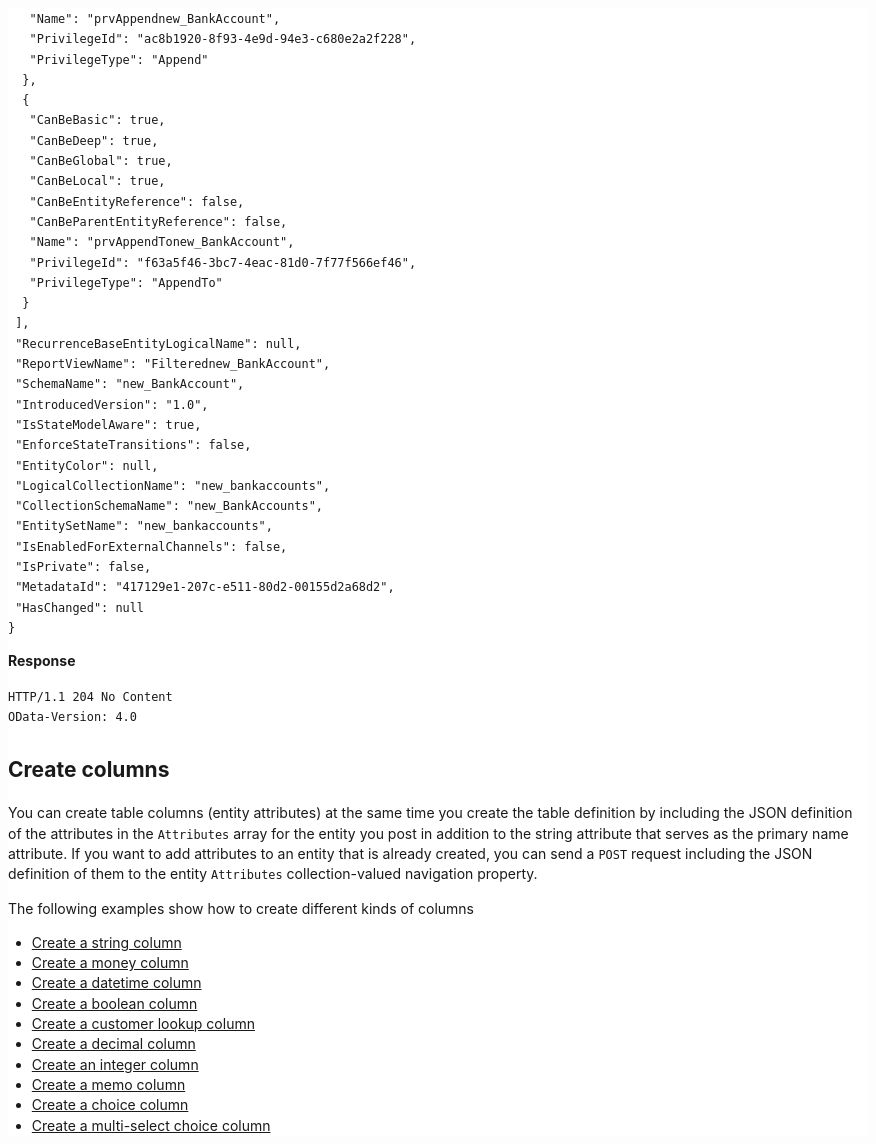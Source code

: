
 ```http 
   "Name": "prvAppendnew_BankAccount",  
   "PrivilegeId": "ac8b1920-8f93-4e9d-94e3-c680e2a2f228",  
   "PrivilegeType": "Append"  
  },  
  {  
   "CanBeBasic": true,  
   "CanBeDeep": true,  
   "CanBeGlobal": true,  
   "CanBeLocal": true,  
   "CanBeEntityReference": false,  
   "CanBeParentEntityReference": false,  
   "Name": "prvAppendTonew_BankAccount",  
   "PrivilegeId": "f63a5f46-3bc7-4eac-81d0-7f77f566ef46",  
   "PrivilegeType": "AppendTo"  
  }  
 ],  
 "RecurrenceBaseEntityLogicalName": null,  
 "ReportViewName": "Filterednew_BankAccount",  
 "SchemaName": "new_BankAccount",  
 "IntroducedVersion": "1.0",  
 "IsStateModelAware": true,  
 "EnforceStateTransitions": false,  
 "EntityColor": null,  
 "LogicalCollectionName": "new_bankaccounts",  
 "CollectionSchemaName": "new_BankAccounts",  
 "EntitySetName": "new_bankaccounts",  
 "IsEnabledForExternalChannels": false,  
 "IsPrivate": false,  
 "MetadataId": "417129e1-207c-e511-80d2-00155d2a68d2",  
 "HasChanged": null  
}  
```  
  
 **Response**

```http 
HTTP/1.1 204 No Content  
OData-Version: 4.0  
```  
  
<a name="bkmk_CreateAttributes"></a>

## Create columns

You can create table columns (entity attributes) at the same time you create the table definition by including the JSON definition of the attributes in the `Attributes` array for the entity you post in addition to the string attribute that serves as the primary name attribute. If you want to add attributes to an entity that is already created, you can send a `POST` request including the JSON definition of them to the entity `Attributes` collection-valued navigation property.

The following examples show how to create different kinds of columns

- [Create a string column](#create-a-string-column)
- [Create a money column](#create-a-money-column)
- [Create a datetime column](#create-a-datetime-column)
- [Create a boolean column](#create-a-boolean-column)
- [Create a customer lookup column](#create-a-customer-lookup-column)
- [Create a decimal column](#create-a-decimal-column)
- [Create an integer column](#create-an-integer-column)
- [Create a memo column](#create-a-memo-column)
- [Create a choice column](#create-a-choice-column)
- [Create a multi-select choice column](#create-a-multi-select-choice-column)
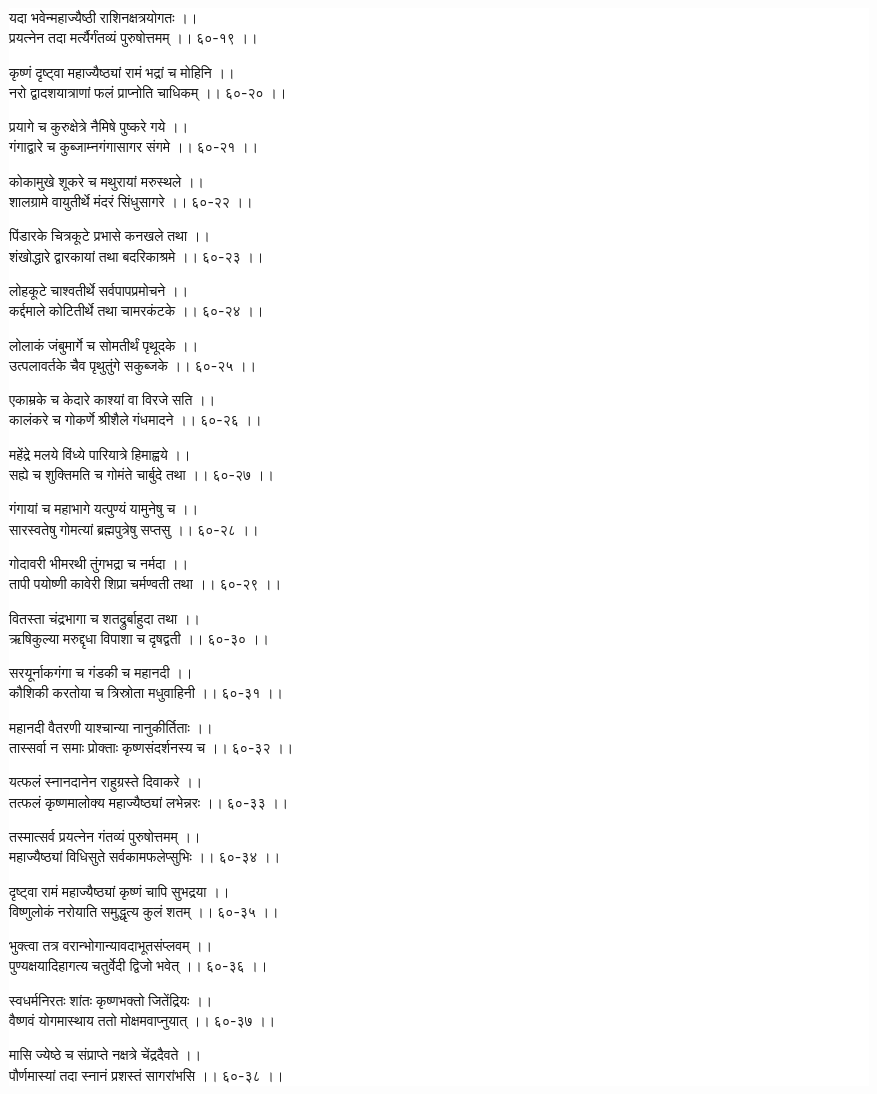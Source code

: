 यदा भवेन्महाज्यैष्ठी राशिनक्षत्रयोगतः ।।  
प्रयत्नेन तदा मर्त्यैर्गंतव्यं पुरुषोत्तमम् ।। ६०-१९ ।।  
  
कृष्णं दृष्ट्वा महाज्यैष्ठ्यां रामं भद्रां च मोहिनि ।।  
नरो द्वादशयात्राणां फलं प्राप्नोति चाधिकम् ।। ६०-२० ।।  
  
प्रयागे च कुरुक्षेत्रे नैमिषे पुष्करे गये ।।  
गंगाद्वारे च कुब्जाम्नगंगासागर संगमे ।। ६०-२१ ।।  
  
कोकामुखे शूकरे च मथुरायां मरुस्थले ।।  
शालग्रामे वायुतीर्थे मंदरं सिंधुसागरे ।। ६०-२२ ।।  
  
पिंडारके चित्रकूटे प्रभासे कनखले तथा ।।  
शंखोद्धारे द्वारकायां तथा बदरिकाश्रमे ।। ६०-२३ ।।  
  
लोहकूटे चाश्वतीर्थे सर्वपापप्रमोचने ।।  
कर्द्दमाले कोटितीर्थे तथा चामरकंटके ।। ६०-२४ ।।  
  
लोलाकं जंबुमार्गे च सोमतीर्थं पृथूदके ।।  
उत्पलावर्तके चैव पृथुतुंगे सकुब्जके ।। ६०-२५ ।।  
  
एकाम्रके च केदारे काश्यां वा विरजे सति ।।  
कालंकरे च गोकर्णे श्रीशैले गंधमादने ।। ६०-२६ ।।  
  
महेंद्रे मलये विंध्ये पारियात्रे हिमाह्वये ।।  
सह्ये च शुक्तिमति च गोमंते चार्बुदे तथा ।। ६०-२७ ।।  
  
गंगायां च महाभागे यत्पुण्यं यामुनेषु च ।।  
सारस्वतेषु गोमत्यां ब्रह्मपुत्रेषु सप्तसु ।। ६०-२८ ।।  
  
गोदावरी भीमरथी तुंगभद्रा च नर्मदा ।।  
तापी पयोष्णी कावेरी शिप्रा चर्मण्वती तथा ।। ६०-२९ ।।  
  
वितस्ता चंद्रभागा च शतद्रुर्बाहुदा तथा ।।  
ऋषिकुल्या मरुद्दृधा विपाशा च दृषद्वती ।। ६०-३० ।।  
  
सरयूर्नाकगंगा च गंडकी च महानदी ।।  
कौशिकी करतोया च त्रिस्रोता मधुवाहिनी ।। ६०-३१ ।।  
  
महानदी वैतरणी याश्चान्या नानुकीर्तिताः ।।  
तास्सर्वा न समाः प्रोक्ताः कृष्णसंदर्शनस्य च ।। ६०-३२ ।।  
  
यत्फलं स्नानदानेन राहुग्रस्ते दिवाकरे ।।  
तत्फलं कृष्णमालोक्य महाज्यैष्ठ्यां लभेन्नरः ।। ६०-३३ ।।  
  
तस्मात्सर्व प्रयत्नेन गंतव्यं पुरुषोत्तमम् ।।  
महाज्यैष्ठ्यां विधिसुते सर्वकामफलेप्सुभिः ।। ६०-३४ ।।  
  
दृष्ट्वा रामं महाज्यैष्ठ्यां कृष्णं चापि सुभद्रया ।।  
विष्णुलोकं नरोयाति समुद्धृत्य कुलं शतम् ।। ६०-३५ ।।  
  
भुक्त्वा तत्र वरान्भोगान्यावदाभूतसंप्लवम् ।।  
पुण्यक्षयादिहागत्य चतुर्वेदी द्विजो भवेत् ।। ६०-३६ ।।  
  
स्वधर्मनिरतः शांतः कृष्णभक्तो जितेंद्रियः ।।  
वैष्णवं योगमास्थाय ततो मोक्षमवाप्नुयात् ।। ६०-३७ ।।  
  
मासि ज्येष्ठे च संप्राप्ते नक्षत्रे चेंद्रदैवते ।।  
पौर्णमास्यां तदा स्नानं प्रशस्तं सागरांभसि ।। ६०-३८ ।।  
  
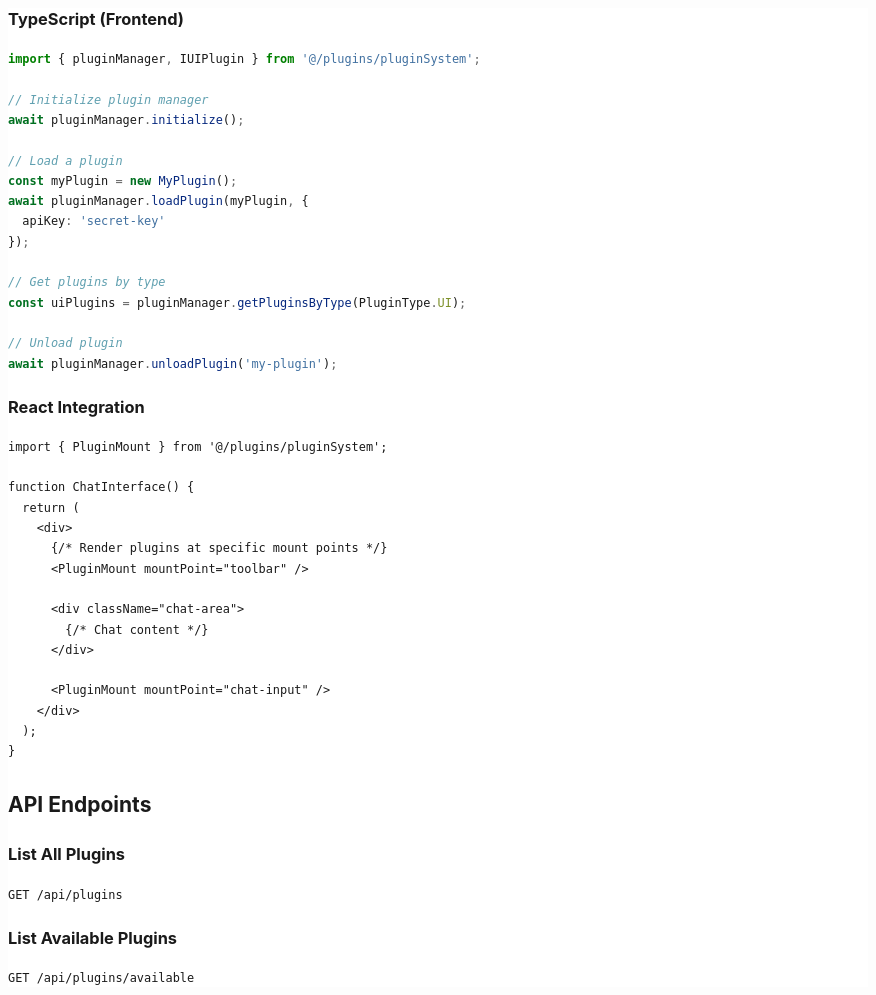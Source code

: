 
### TypeScript (Frontend)

```typescript
import { pluginManager, IUIPlugin } from '@/plugins/pluginSystem';

// Initialize plugin manager
await pluginManager.initialize();

// Load a plugin
const myPlugin = new MyPlugin();
await pluginManager.loadPlugin(myPlugin, {
  apiKey: 'secret-key'
});

// Get plugins by type
const uiPlugins = pluginManager.getPluginsByType(PluginType.UI);

// Unload plugin
await pluginManager.unloadPlugin('my-plugin');
```

### React Integration

```tsx
import { PluginMount } from '@/plugins/pluginSystem';

function ChatInterface() {
  return (
    <div>
      {/* Render plugins at specific mount points */}
      <PluginMount mountPoint="toolbar" />

      <div className="chat-area">
        {/* Chat content */}
      </div>

      <PluginMount mountPoint="chat-input" />
    </div>
  );
}
```

## API Endpoints

### List All Plugins
```
GET /api/plugins
```

### List Available Plugins
```
GET /api/plugins/available
```
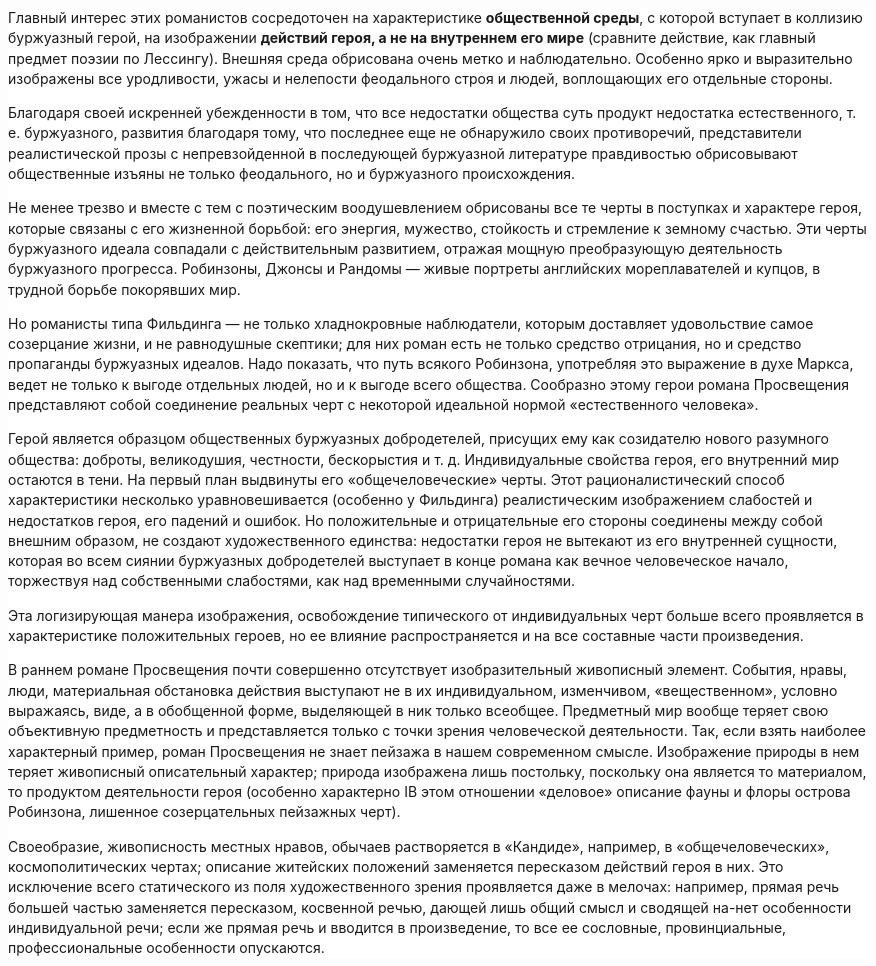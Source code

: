 Главный интерес этих романистов сосредоточен на характеристике __общественной среды__, с которой вступает в коллизию буржуазный герой, на изображении __действий героя, а не на внутреннем его мире__ (сравните действие, как главный предмет поэзии по Лессингу). Внешняя среда обрисована очень метко и наблюдательно. Особенно ярко и выразительно изображены все уродливости, ужасы и нелепости феодального строя и людей, воплощающих его отдельные стороны.

Благодаря своей искренней убежденности в том, что все недостатки общества суть продукт недостатка естественного, т. е. буржуазного, развития благодаря тому, что последнее еще не обнаружило своих противоречий, представители реалистической прозы с непревзойденной в последующей буржуазной литературе правдивостью обрисовывают общественные изъяны не только феодального, но и буржуазного происхождения.

Не менее трезво и вместе с тем с поэтическим воодушевлением обрисованы все те черты в поступках и характере героя, которые связаны с его жизненной борьбой: его энергия, мужество, стойкость и стремление к земному счастью. Эти черты буржуазного идеала совпадали с действительным развитием, отражая мощную преобразующую деятельность буржуазного прогресса. Робинзоны, Джонсы и Рандомы — живые портреты английских мореплавателей и купцов, в трудной борьбе покорявших мир.

Но романисты типа Фильдинга — не только хладнокровные наблюдатели, которым доставляет удовольствие самое созерцание жизни, и не равнодушные скептики; для них роман есть не только средство отрицания, но и средство пропаганды буржуазных идеалов. Надо показать, что путь всякого Робинзона, употребляя это выражение в духе Маркса, ведет не только к выгоде отдельных людей, но и к выгоде всего общества. Сообразно этому герои романа Просвещения представляют собой соединение реальных черт с некоторой идеальной нормой «естественного человека».

Герой является образцом общественных буржуазных добродетелей, присущих ему как созидателю нового разумного общества: доброты, великодушия, честности, бескорыстия и т. д. Индивидуальные свойства героя, его внутренний мир остаются в тени. На первый план выдвинуты его «общечеловеческие» черты. Этот рационалистический способ характеристики несколько уравновешивается (особенно у Фильдинга) реалистическим изображением слабостей и недостатков героя, его падений и ошибок. Но положительные и отрицательные его стороны соединены между собой внешним образом, не создают художественного единства: недостатки героя не вытекают из его внутренней сущности, которая во всем сиянии буржуазных добродетелей выступает в конце романа как вечное человеческое начало, торжествуя над собственными слабостями, как над временными случайностями.

Эта логизирующая манера изображения, освобождение типического от индивидуальных черт больше всего проявляется в характеристике положительных героев, но ее влияние распространяется и на все составные части произведения.

В раннем романе Просвещения почти совершенно отсутствует изобразительный живописный элемент. События, нравы, люди, материальная обстановка действия выступают не в их индивидуальном, изменчивом, «вещественном», условно выражаясь, виде, а в обобщенной форме, выделяющей в ник только всеобщее. Предметный мир вообще теряет свою объективную предметность и представляется только с точки зрения человеческой деятельности. Так, если взять наиболее характерный пример, роман Просвещения не знает пейзажа в нашем современном смысле. Изображение природы в нем теряет живописный описательный характер; природа изображена лишь постольку, поскольку она является то материалом, то продуктом деятельности героя (особенно характерно IB этом отношении «деловое» описание фауны и флоры острова Робинзона, лишенное созерцательных пейзажных черт).

Своеобразие, живописность местных нравов, обычаев растворяется в «Кандиде», например, в «общечеловеческих», космополитических чертах; описание житейских положений заменяется пересказом действий героя в них. Это исключение всего статического из поля художественного зрения проявляется даже в мелочах: например, прямая речь большей частью заменяется пересказом, косвенной речью, дающей лишь общий смысл и сводящей на-нет особенности индивидуальной речи; если же прямая речь и вводится в произведение, то все ее сословные, провинциальные, профессиональные особенности опускаются.

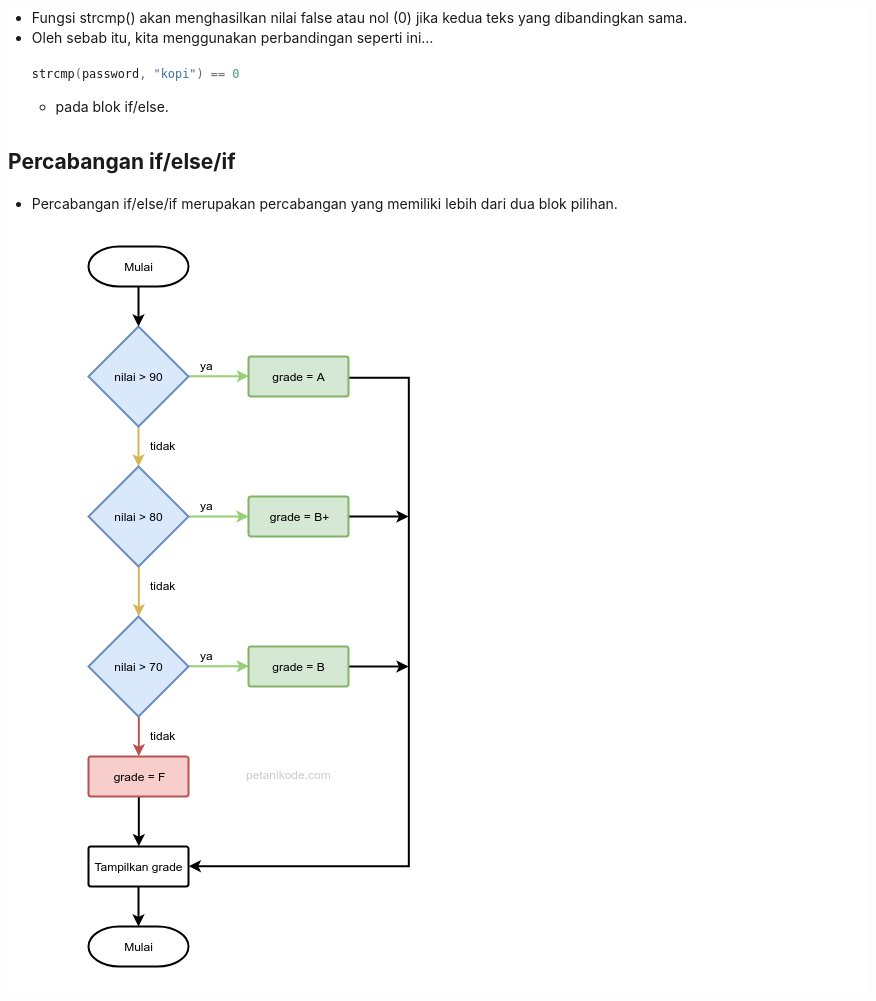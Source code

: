 - Fungsi strcmp() akan menghasilkan nilai false atau nol (0) jika kedua teks yang dibandingkan sama.
- Oleh sebab itu, kita menggunakan perbandingan seperti ini…
  ```c
  strcmp(password, "kopi") == 0
  ```
  - pada blok if/else.

## Percabangan if/else/if
- Percabangan if/else/if merupakan percabangan yang memiliki lebih dari dua blok pilihan.
  ![alt text](docs/images/image.png)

···

WHAT TO WORK ON: Would you show each line of the listing above that has the string "false"?

OUTPUT FOR THIS TASK:
   "CanBeEntityReference": false,  
   "CanBeParentEntityReference": false,  
 "EnforceStateTransitions": false,  
 "IsEnabledForExternalChannels": false,  
 "IsPrivate": false,  
: - Fungsi strcmp() akan menghasilkan nilai false atau nol (0) jika kedua teks yang dibandingkan sama.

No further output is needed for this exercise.